Problem details: Write out exactly what each line says, starting with the first line below and ending on the one with "performing a ROR.".

Data to use:
· · · · ·
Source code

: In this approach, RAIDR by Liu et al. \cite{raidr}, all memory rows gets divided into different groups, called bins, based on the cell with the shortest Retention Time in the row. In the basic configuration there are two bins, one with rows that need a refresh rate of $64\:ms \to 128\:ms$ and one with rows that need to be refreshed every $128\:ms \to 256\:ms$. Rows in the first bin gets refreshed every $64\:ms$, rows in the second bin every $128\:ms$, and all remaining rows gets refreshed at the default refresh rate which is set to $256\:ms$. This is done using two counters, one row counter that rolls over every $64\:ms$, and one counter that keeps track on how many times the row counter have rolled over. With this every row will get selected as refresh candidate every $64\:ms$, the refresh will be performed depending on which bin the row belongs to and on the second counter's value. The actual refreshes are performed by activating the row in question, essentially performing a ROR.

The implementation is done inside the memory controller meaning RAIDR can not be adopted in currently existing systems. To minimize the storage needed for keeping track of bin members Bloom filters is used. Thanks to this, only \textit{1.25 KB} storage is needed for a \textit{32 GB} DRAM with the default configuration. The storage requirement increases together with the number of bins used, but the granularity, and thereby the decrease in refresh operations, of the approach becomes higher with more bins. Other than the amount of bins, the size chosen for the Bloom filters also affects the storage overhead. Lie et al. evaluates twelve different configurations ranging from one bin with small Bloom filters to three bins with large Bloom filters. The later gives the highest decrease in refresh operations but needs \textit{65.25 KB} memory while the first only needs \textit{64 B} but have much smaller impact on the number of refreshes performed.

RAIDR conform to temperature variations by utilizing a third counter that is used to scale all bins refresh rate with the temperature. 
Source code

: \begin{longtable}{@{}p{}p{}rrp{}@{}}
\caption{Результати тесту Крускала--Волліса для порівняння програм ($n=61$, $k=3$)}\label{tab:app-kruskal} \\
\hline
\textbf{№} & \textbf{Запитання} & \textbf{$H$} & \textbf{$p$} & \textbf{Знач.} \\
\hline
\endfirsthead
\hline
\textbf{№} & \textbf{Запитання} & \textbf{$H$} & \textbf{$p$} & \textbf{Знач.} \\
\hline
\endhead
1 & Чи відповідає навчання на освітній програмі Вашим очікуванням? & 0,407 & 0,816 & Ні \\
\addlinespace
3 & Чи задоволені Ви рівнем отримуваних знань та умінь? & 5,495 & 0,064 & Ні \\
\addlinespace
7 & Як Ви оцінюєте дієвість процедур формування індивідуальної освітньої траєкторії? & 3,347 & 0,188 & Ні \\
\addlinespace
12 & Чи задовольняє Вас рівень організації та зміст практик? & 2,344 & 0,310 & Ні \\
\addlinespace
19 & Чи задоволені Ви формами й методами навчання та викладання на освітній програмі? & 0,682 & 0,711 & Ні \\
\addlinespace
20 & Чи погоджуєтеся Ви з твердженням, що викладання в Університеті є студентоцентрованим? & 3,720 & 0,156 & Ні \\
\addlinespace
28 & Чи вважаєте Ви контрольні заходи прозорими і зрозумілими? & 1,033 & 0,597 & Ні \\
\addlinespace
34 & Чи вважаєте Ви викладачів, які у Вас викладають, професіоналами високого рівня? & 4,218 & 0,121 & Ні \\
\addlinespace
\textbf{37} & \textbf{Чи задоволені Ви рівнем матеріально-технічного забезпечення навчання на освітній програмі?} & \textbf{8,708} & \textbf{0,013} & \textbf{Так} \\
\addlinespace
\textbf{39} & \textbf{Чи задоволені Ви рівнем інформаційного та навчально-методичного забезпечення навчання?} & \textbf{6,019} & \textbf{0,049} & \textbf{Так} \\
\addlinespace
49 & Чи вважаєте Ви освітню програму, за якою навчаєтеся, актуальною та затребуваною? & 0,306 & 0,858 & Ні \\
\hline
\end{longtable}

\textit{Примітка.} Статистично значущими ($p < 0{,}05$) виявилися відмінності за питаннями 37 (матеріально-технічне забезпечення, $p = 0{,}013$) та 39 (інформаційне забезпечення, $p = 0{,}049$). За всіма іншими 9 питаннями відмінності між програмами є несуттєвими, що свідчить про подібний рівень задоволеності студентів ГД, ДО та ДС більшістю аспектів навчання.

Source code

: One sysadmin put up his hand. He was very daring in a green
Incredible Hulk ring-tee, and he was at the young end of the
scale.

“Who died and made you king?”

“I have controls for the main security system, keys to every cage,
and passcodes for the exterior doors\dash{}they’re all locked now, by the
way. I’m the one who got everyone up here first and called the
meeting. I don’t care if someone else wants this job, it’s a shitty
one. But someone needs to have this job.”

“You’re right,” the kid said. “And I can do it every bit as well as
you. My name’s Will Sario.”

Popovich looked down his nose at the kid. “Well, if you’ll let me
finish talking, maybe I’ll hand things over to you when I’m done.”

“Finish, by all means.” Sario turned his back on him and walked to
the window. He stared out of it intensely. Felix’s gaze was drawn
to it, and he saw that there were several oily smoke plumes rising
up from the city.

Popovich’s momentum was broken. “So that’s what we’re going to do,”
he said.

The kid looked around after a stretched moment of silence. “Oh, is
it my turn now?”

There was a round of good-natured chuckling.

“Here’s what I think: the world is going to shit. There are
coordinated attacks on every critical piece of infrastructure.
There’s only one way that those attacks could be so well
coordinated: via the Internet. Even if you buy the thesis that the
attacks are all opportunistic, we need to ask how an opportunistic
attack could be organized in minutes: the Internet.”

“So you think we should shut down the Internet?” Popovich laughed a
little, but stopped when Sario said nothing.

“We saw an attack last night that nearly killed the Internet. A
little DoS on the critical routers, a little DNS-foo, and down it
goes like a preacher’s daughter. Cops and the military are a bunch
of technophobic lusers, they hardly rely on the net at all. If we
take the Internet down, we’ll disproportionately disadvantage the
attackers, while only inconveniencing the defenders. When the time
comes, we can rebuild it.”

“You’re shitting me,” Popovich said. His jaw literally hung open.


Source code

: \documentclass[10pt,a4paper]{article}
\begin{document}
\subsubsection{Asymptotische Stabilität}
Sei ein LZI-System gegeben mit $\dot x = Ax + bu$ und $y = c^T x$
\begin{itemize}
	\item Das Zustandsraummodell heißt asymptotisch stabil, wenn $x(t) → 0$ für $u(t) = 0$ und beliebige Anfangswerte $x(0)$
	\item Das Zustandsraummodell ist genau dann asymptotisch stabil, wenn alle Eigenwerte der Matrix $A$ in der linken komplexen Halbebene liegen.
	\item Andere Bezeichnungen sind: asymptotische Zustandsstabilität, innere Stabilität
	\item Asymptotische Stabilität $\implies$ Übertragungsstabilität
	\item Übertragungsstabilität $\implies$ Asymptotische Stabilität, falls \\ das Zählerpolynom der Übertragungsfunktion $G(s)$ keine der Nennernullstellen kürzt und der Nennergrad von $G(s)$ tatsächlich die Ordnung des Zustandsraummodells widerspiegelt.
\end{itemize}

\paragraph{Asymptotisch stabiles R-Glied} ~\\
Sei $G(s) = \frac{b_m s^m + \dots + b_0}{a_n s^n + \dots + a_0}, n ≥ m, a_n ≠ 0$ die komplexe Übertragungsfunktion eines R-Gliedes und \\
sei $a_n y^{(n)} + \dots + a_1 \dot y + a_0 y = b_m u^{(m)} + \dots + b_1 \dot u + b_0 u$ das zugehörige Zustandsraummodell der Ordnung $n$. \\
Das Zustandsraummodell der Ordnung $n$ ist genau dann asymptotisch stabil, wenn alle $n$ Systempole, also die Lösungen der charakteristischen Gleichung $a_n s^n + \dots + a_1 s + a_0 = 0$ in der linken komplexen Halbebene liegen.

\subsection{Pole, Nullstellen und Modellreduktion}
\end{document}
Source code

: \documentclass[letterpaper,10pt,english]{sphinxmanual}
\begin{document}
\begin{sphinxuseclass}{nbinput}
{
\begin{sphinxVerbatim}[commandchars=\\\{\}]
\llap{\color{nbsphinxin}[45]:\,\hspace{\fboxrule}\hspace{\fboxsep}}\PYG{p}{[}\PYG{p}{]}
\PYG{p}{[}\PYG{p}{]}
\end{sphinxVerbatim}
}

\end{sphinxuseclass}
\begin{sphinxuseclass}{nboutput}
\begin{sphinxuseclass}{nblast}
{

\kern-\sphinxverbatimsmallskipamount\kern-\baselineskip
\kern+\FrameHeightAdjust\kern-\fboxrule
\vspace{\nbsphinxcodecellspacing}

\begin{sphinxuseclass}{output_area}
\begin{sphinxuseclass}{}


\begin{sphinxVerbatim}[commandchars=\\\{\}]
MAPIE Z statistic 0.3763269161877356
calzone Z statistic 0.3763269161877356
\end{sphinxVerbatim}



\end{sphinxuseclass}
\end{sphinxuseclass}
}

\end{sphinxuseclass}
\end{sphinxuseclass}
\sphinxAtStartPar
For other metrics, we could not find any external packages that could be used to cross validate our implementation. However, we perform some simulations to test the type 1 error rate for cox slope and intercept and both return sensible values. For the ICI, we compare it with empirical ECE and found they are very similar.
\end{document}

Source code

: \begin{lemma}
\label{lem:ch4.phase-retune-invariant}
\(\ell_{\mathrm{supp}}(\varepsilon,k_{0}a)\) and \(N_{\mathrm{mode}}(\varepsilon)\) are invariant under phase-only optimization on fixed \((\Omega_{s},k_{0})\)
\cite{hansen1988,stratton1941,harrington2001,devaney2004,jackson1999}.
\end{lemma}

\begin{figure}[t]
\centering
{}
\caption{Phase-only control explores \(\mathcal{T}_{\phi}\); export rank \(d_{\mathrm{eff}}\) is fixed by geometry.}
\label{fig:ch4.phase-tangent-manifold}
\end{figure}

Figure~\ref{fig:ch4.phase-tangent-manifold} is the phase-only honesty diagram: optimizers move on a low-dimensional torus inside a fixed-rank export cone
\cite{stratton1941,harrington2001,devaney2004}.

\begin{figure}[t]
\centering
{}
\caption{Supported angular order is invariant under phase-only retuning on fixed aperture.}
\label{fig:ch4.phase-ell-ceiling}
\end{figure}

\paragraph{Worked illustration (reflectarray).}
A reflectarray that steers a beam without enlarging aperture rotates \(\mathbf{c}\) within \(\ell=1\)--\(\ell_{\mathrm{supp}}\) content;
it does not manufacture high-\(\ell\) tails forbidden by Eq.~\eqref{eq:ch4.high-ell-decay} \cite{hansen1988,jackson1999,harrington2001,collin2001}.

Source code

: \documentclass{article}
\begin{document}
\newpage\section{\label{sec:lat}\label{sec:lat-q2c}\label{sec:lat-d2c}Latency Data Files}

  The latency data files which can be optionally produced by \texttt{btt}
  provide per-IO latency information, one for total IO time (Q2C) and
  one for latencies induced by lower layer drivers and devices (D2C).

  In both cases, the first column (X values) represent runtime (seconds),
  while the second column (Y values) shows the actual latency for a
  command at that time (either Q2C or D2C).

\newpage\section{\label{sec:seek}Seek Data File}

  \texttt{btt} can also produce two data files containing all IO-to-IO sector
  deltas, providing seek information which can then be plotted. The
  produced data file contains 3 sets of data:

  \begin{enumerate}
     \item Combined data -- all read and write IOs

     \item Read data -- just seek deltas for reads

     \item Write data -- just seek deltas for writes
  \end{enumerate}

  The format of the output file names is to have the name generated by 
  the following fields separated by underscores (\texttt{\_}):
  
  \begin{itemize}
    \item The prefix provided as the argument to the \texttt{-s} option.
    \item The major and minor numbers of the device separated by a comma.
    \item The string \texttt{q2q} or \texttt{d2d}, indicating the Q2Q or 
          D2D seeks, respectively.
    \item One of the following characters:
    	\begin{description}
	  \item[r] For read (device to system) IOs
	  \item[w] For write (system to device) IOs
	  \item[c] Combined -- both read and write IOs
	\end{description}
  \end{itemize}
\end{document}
· · · · ·
Response below:
Source code

: In this approach, RAIDR by Liu et al. \cite{raidr}, all memory rows gets divided into different groups, called bins, based on the cell with the shortest Retention Time in the row. In the basic configuration there are two bins, one with rows that need a refresh rate of $64\:ms \to 128\:ms$ and one with rows that need to be refreshed every $128\:ms \to 256\:ms$. Rows in the first bin gets refreshed every $64\:ms$, rows in the second bin every $128\:ms$, and all remaining rows gets refreshed at the default refresh rate which is set to $256\:ms$. This is done using two counters, one row counter that rolls over every $64\:ms$, and one counter that keeps track on how many times the row counter have rolled over. With this every row will get selected as refresh candidate every $64\:ms$, the refresh will be performed depending on which bin the row belongs to and on the second counter's value. The actual refreshes are performed by activating the row in question, essentially performing a ROR.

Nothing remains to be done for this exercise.